Thread: Home fire hazard
10-30-2007, 02:48 PM #1
- Join Date
- Oct 2007
Home fire hazard
I hope this is the right forum for this question.
My wife has 20% ownership of a Victorian house in San Francisco. She has two sisters who own the balance and live in the house. The sisters have obsessive compulsive disorder and hoard all sorts of things, primarily paper and cardboard. They steadfastly refuse to throw anything away. Many rooms in the house are stacked chest high with paper and cardboard.
As a Victorian house in San Fransisco, it is quite close to its neighbors.
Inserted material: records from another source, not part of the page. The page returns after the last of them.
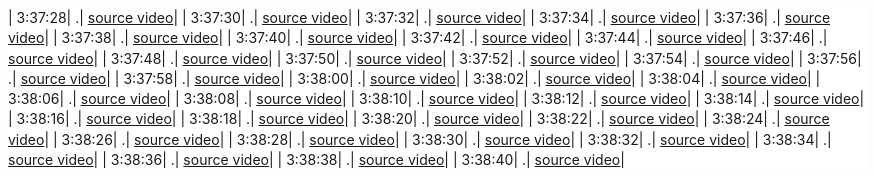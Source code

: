 | 3:37:28| .| [source video](https://archive.org/details/co-com-r-267-210125?start=13048)|
| 3:37:30| .| [source video](https://archive.org/details/co-com-r-267-210125?start=13050)|
| 3:37:32| .| [source video](https://archive.org/details/co-com-r-267-210125?start=13052)|
| 3:37:34| .| [source video](https://archive.org/details/co-com-r-267-210125?start=13054)|
| 3:37:36| .| [source video](https://archive.org/details/co-com-r-267-210125?start=13056)|
| 3:37:38| .| [source video](https://archive.org/details/co-com-r-267-210125?start=13058)|
| 3:37:40| .| [source video](https://archive.org/details/co-com-r-267-210125?start=13060)|
| 3:37:42| .| [source video](https://archive.org/details/co-com-r-267-210125?start=13062)|
| 3:37:44| .| [source video](https://archive.org/details/co-com-r-267-210125?start=13064)|
| 3:37:46| .| [source video](https://archive.org/details/co-com-r-267-210125?start=13066)|
| 3:37:48| .| [source video](https://archive.org/details/co-com-r-267-210125?start=13068)|
| 3:37:50| .| [source video](https://archive.org/details/co-com-r-267-210125?start=13070)|
| 3:37:52| .| [source video](https://archive.org/details/co-com-r-267-210125?start=13072)|
| 3:37:54| .| [source video](https://archive.org/details/co-com-r-267-210125?start=13074)|
| 3:37:56| .| [source video](https://archive.org/details/co-com-r-267-210125?start=13076)|
| 3:37:58| .| [source video](https://archive.org/details/co-com-r-267-210125?start=13078)|
| 3:38:00| .| [source video](https://archive.org/details/co-com-r-267-210125?start=13080)|
| 3:38:02| .| [source video](https://archive.org/details/co-com-r-267-210125?start=13082)|
| 3:38:04| .| [source video](https://archive.org/details/co-com-r-267-210125?start=13084)|
| 3:38:06| .| [source video](https://archive.org/details/co-com-r-267-210125?start=13086)|
| 3:38:08| .| [source video](https://archive.org/details/co-com-r-267-210125?start=13088)|
| 3:38:10| .| [source video](https://archive.org/details/co-com-r-267-210125?start=13090)|
| 3:38:12| .| [source video](https://archive.org/details/co-com-r-267-210125?start=13092)|
| 3:38:14| .| [source video](https://archive.org/details/co-com-r-267-210125?start=13094)|
| 3:38:16| .| [source video](https://archive.org/details/co-com-r-267-210125?start=13096)|
| 3:38:18| .| [source video](https://archive.org/details/co-com-r-267-210125?start=13098)|
| 3:38:20| .| [source video](https://archive.org/details/co-com-r-267-210125?start=13100)|
| 3:38:22| .| [source video](https://archive.org/details/co-com-r-267-210125?start=13102)|
| 3:38:24| .| [source video](https://archive.org/details/co-com-r-267-210125?start=13104)|
| 3:38:26| .| [source video](https://archive.org/details/co-com-r-267-210125?start=13106)|
| 3:38:28| .| [source video](https://archive.org/details/co-com-r-267-210125?start=13108)|
| 3:38:30| .| [source video](https://archive.org/details/co-com-r-267-210125?start=13110)|
| 3:38:32| .| [source video](https://archive.org/details/co-com-r-267-210125?start=13112)|
| 3:38:34| .| [source video](https://archive.org/details/co-com-r-267-210125?start=13114)|
| 3:38:36| .| [source video](https://archive.org/details/co-com-r-267-210125?start=13116)|
| 3:38:38| .| [source video](https://archive.org/details/co-com-r-267-210125?start=13118)|
| 3:38:40| .| [source video](https://archive.org/details/co-com-r-267-210125?start=13120)|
With a 20% ownership, my wife has a 20% responsibility/liability should a fire catastrophe happen.
My question is this: As a significant fire hazard to adjacent properties, is there any action the city or fire department can take to force clean up inside this house?
11-21-2007, 01:55 AM #2
- Join Date
- Nov 2007
SF Task Force on Compulsive Hoarding
Nobody's replied to this post yet? I looked up a number for you, and a website that I linked to below. A good way to procrastinate is to look stuff up for other people, eh?
For such a thing as hoarding, it takes the coordination of health providers and civil departments working together to prevent the sort of almost-disaster that his poor woman suffers when her children are forced to intervene before she is evicted:
In June 2007, in partnership with the City and County of San Francisco Department of Aging and Adult Services, MHA-SF launched The San Francisco Task Force on Compulsive Hoarding, convening representatives from major city departments, housing providers, service providers, and others with the goal to coordinate services to reduce eviction and homelessness and improve the quality of life for those who compulsively hoard.
For more information, contact Belinda Lyons at (415) 421-1882 or email@example.com
Unfortunately many of the resource links on the mha-sf site are broken *sigh* despite the site looking professional and having up-to-date news. So the best option would be to try emailing Belinda and seeing what you get.
12-02-2007, 07:33 PM #3
I work for a small community in Pa. as a fire inspector under the Fire Marshal's office. Community has adopted a fire inspection/property maintenance inspection program (following all ICC Codes) for all rental properties in the community. Each and every rental unit gets inspected every 2 years.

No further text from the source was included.